Autumn 2010 Newsletter In the spirit of saving best for last, this Newsletter concludes our three-part series, “Trust Planning – a Primer,” with a presentation and analysis of the Special–or Supplemental-Needs Trust, which has received quite a bit of press coverage as of late. This office receives inquiries weekly about this excellent device for those interested in Medicaid planning.
Background
In 1993, Congress authorized the funding of a Special Needs or Supplemental Needs Trust for the benefit of a certified-disabled individual under the age of 65 years old. Such funding may emanate from the individual herself or from a third party. The theory behind such legislation was that a disabled individual would be more likely to seek a legal remedy (and damages) for an injury sustained if that individual was confident that a recovery from the suit could be kept by him and not used to pay back benefits paid by Medicaid. In addition, he could be confident that, as a beneficiary of that trust, there would be no interruption in public benefits once that recovery was received.
Types of Special Needs or Supplemental Needs Trusts (SNT’s)
Basically, there are two types of this trust: self-settled and third party SNT’s. In the self-settled type, the assets used to fund the trust come from the disabled person. For example, I represented the Anderson family some years ago. Ellen Anderson was developmentally disabled. While she was a passenger in an automobile accident, she was seriously injured. She recovered $500,000.00, as a result of her lawsuit. If she had accepted the proceeds of the lawsuit outright, she would not only have lost her Medicaid benefits prospectively, but she might have received a bill for Medicaid benefits paid for her health care in the past.

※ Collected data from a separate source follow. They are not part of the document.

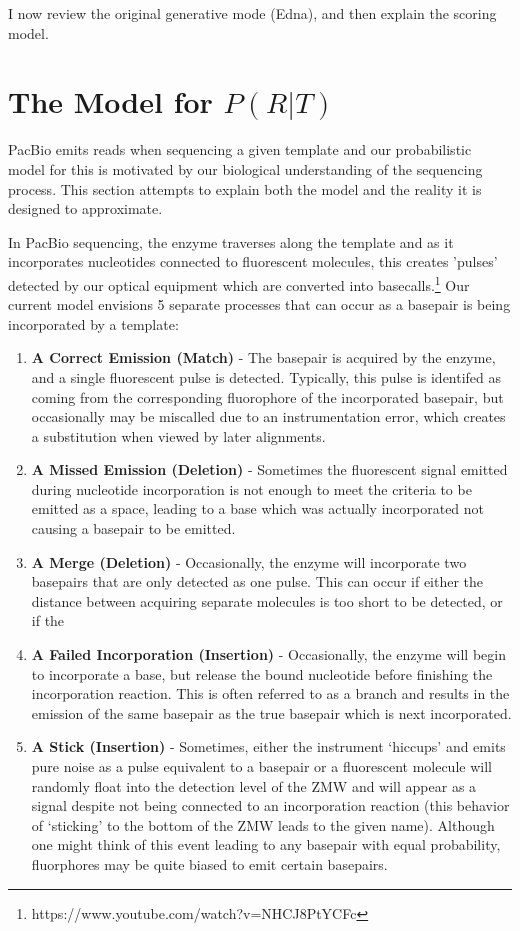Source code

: \documentclass[fleqn,10pt]{SelfArx} %
\begin{document}
I now review the original generative mode (Edna), and then explain the scoring model.


\section{The Model for $P(R|T)$}

PacBio emits reads when sequencing a given template and our probabilistic model for this is motivated by our biological understanding of the sequencing process.  This section attempts to explain both the model and the reality it is designed to approximate.

In PacBio sequencing, the enzyme traverses along the template and as it incorporates nucleotides connected to fluorescent molecules, this creates 'pulses' detected by our optical equipment which are converted into basecalls.\footnote{https://www.youtube.com/watch?v=NHCJ8PtYCFc}  Our current model envisions 5 separate processes that can occur as a basepair is being incorporated by a template:


\begin{enumerate}
  \item \textbf{A Correct Emission (Match)} - The basepair is acquired by the enzyme, and a single fluorescent pulse is detected.  Typically, this pulse is identifed as coming from the corresponding fluorophore of the incorporated basepair, but occasionally may be miscalled due to an instrumentation error, which creates a substitution when viewed by later alignments.
  \item \textbf{A Missed Emission (Deletion)} - Sometimes the fluorescent signal emitted during nucleotide incorporation is not enough to meet the criteria to be emitted as a space, leading to a base which was actually incorporated not causing a basepair to be emitted.
  
    \item \textbf{A Merge (Deletion) } - Occasionally, the enzyme will incorporate two basepairs that are only detected as one pulse.  This can occur if either the distance between acquiring separate molecules is too short to be detected, or if the   
   
  
  \item \textbf{A Failed Incorporation (Insertion) } - Occasionally, the enzyme will begin to incorporate a base, but release the bound nucleotide before finishing the incorporation reaction.  This is often referred to as a branch and results in the emission of the same basepair as the true basepair which is next incorporated.
  
  \item \textbf{A Stick (Insertion) } - Sometimes, either the instrument `hiccups' and emits pure noise as a pulse equivalent to a basepair or a fluorescent molecule will randomly float into the detection level of the ZMW and will appear as a signal despite not being connected to an incorporation reaction (this behavior of `sticking' to the bottom of the ZMW leads to the given name).  Although one might think of this event leading to any basepair with equal probability, fluorphores may be quite biased to emit certain basepairs.
     
\end{enumerate}
\end{document}
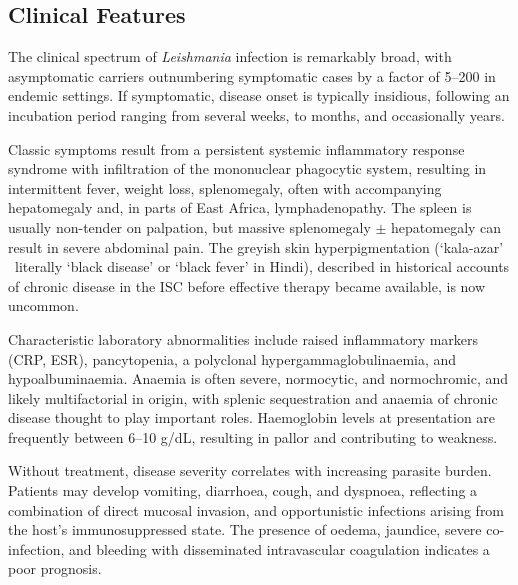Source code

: 
\subsection{Clinical Features}

The clinical spectrum of \textit{Leishmania} infection is remarkably broad, with asymptomatic carriers outnumbering symptomatic cases by a factor of 5--200 in endemic settings\cite{pederiva2022,burza2018,werneck2002}. If symptomatic, disease onset is typically insidious, following an incubation period ranging from several weeks, to months, and occasionally years\cite{ready2014}.

Classic symptoms result from a persistent systemic inflammatory response syndrome with infiltration of the mononuclear phagocytic system, resulting in intermittent fever, weight loss, splenomegaly, often with accompanying hepatomegaly and, in parts of East Africa, lymphadenopathy.  The spleen is usually non-tender on palpation, but massive splenomegaly $\pm$ hepatomegaly can result in severe abdominal pain. The greyish skin hyperpigmentation (`kala-azar' \textemdash\  literally `black disease' or `black fever' in Hindi), described in historical accounts of chronic disease in the ISC before effective therapy became available, is now uncommon\cite{chappuis2007, farrar2023manson}.

Characteristic laboratory abnormalities include raised inflammatory markers (CRP, ESR), pancytopenia, a polyclonal hypergammaglobulinaemia, and hypoalbuminaemia. Anaemia is often severe, normocytic, and normochromic, and likely multifactorial in origin, with splenic sequestration and anaemia of chronic disease thought to play important roles\cite{varma2010,goto2017}. Haemoglobin levels at presentation are frequently between 6--10 g/dL\cite{varma2010}, resulting in pallor and contributing to weakness.

Without treatment, disease severity correlates with increasing parasite burden\cite{zacarias2017,silva2014}. Patients may develop vomiting, diarrhoea, cough, and dyspnoea, reflecting a combination of direct mucosal invasion, and opportunistic infections arising from the host's immunosuppressed state. The presence of oedema, jaundice, severe co-infection, and bleeding with disseminated intravascular coagulation indicates a poor prognosis\cite{costa2023}.

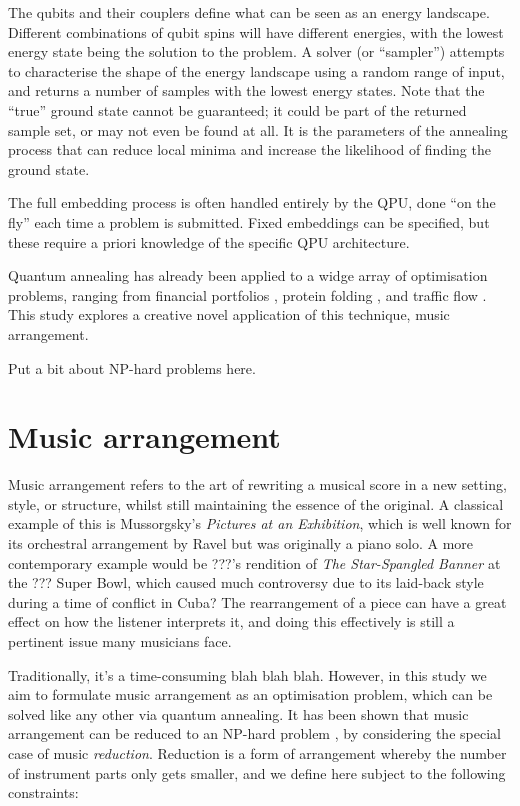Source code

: \documentclass[12pt]{article}
\begin{document}
The qubits and their couplers define what can be seen as an energy landscape. Different combinations of qubit spins will have different energies, with the lowest energy state being the solution to the problem. A solver (or ``sampler'') attempts to characterise the shape of the energy landscape using a random range of input, and returns a number of samples with the lowest energy states. Note that the ``true'' ground state cannot be guaranteed; it could be part of the returned sample set, or may not even be found at all. It is the parameters of the annealing process that can reduce local minima and increase the likelihood of finding the ground state.

The full embedding process is often handled entirely by the QPU, done ``on the fly'' each time a problem is submitted. Fixed embeddings can be specified, but these require a priori knowledge of the specific QPU architecture.

Quantum annealing has already been applied to a widge array of optimisation problems, ranging from financial portfolios \cite{phillipson_portfolio_2021}, protein folding \cite{perdomo-ortiz_protein_2012}, and traffic flow \cite{inoue_traffic_2021}. This study explores a creative novel application of this technique, music arrangement.

Put a bit about NP-hard problems here.

\section{Music arrangement}

Music arrangement refers to the art of rewriting a musical score in a new setting, style, or structure, whilst still maintaining the essence of the original. A classical example of this is Mussorgsky's \emph{Pictures at an Exhibition}, which is well known for its orchestral arrangement by Ravel but was originally a piano solo. A more contemporary example would be ???'s rendition of \emph{The Star-Spangled Banner} at the ??? Super Bowl, which caused much controversy due to its laid-back style during a time of conflict in Cuba? The rearrangement of a piece can have a great effect on how the listener interprets it, and doing this effectively is still a pertinent issue many musicians face.

Traditionally, it's a time-consuming blah blah blah. However, in this study we aim to formulate music arrangement as an optimisation problem, which can be solved like any other via quantum annealing. It has been shown that music arrangement can be reduced to an NP-hard problem \cite{moses_computational_2016}, by considering the special case of music \emph{reduction}. Reduction is a form of arrangement whereby the number of instrument parts only gets smaller, and we define here subject to the following constraints:
\end{document}
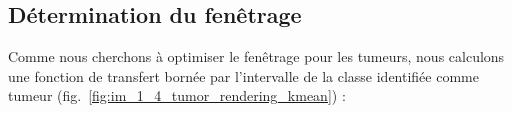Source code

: 
				
			\subsection{Détermination du fenêtrage}		
	Comme nous cherchons à optimiser le fenêtrage pour les tumeurs, nous calculons une fonction de transfert bornée par l'intervalle de la classe identifiée comme tumeur (fig.~\ref{fig:im_1_4_tumor_rendering_kmean}) :%


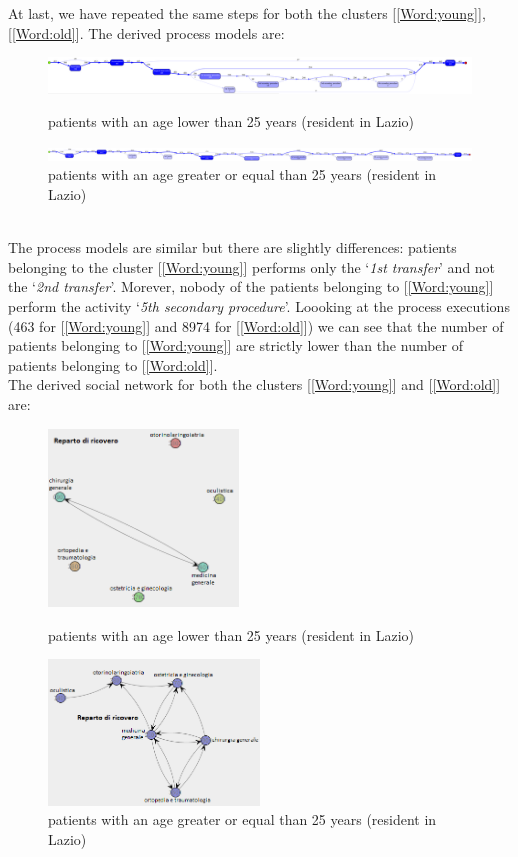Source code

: \clearpage
\noindent
At last, we have repeated the same steps for both the clusters [\ref{Word:young}], [\ref{Word:old}]. The derived process models are:
\begin{figure} [htbp]
\includegraphics[width=\textwidth]{RicoveriInductiveVisualMinerYoungs}
\caption{patients with an age lower than 25 years (resident in Lazio)}
\includegraphics[width=\textwidth]{RicoveriInductiveVisualMinerOlds}
\caption{patients with an age greater or equal than 25 years (resident in Lazio)}
\end{figure}\\
The process models are similar but there are slightly differences: patients belonging to the cluster [\ref{Word:young}] performs only the `\textit{1st transfer}' and not the `\textit{2nd transfer}'. Morever, nobody of the patients belonging to [\ref{Word:young}] perform the activity `\textit{5th secondary procedure}'. Loooking at the process executions (463 for [\ref{Word:young}] and 8974 for [\ref{Word:old}]) we can see that the number of patients belonging to [\ref{Word:young}] are strictly lower than the number of patients belonging to [\ref{Word:old}].\\
The derived social network for both the clusters [\ref{Word:young}] and [\ref{Word:old}] are:
\begin{figure} [htbp]
\includegraphics[width=0.45\textwidth]{RicoveriSocialNetworkYoungs}
\caption{patients with an age lower than 25 years (resident in Lazio)}
\includegraphics[width=0.50\textwidth]{RicoveriSocialNetworkOlds}
\caption{patients with an age greater or equal than 25 years (resident in Lazio)}
\end{figure}\\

By creating an SNT, and funding it with the proceeds of that personal injury settlement, she was able to keep her ongoing Medicaid coverage and reap the benefits of using those proceeds for her supplemental needs. That changed Ellen’s entire life. She was finally able to afford the things she had always wanted but could never afford, and was able to maintain her public benefits. The one caveat was that a pay-back provision had to be included in the body of the trust document so that, when Ellen dies, Medicaid would then be able to seek reimbursement for benefits paid to her during the lifetime of the SNT.
A third party SNT works in the same general way, except the trust assets are funded by someone not legally responsible for the beneficiary. Accordingly, there is no pay-back requirement. The grantor can even designate that, after the beneficiary has died, the remainder in the trust passes to any contingent beneficiary he would like, without reimbursement to Medicaid. The grantor of a third party SNT can transfer assets to a beneficiary during the grantor’s life or as part of an overall testamentary plan. In other words, the grantor can include an SNT provision in her will.
This is a wonderful solution to the difficulty that many parents of disabled children have. It allows them to remember all of their children, equally, in their estate plans, but not cause an interruption in the ongoing public benefits being received by the disabled child. It is also a wonderful solution to the dilemma of the ailing parent of a disabled child who must also seek Medicaid for the parent, himself. The parent can transfer assets to a disabled child and also become Medicaid eligible, under certain circumstances. The SNT is a marvelous planning tool and should be used whenever and wherever possible.
The above list is for general information purposes only. It is not intended to constitute individual legal advice or a specific recommendation to any particular client.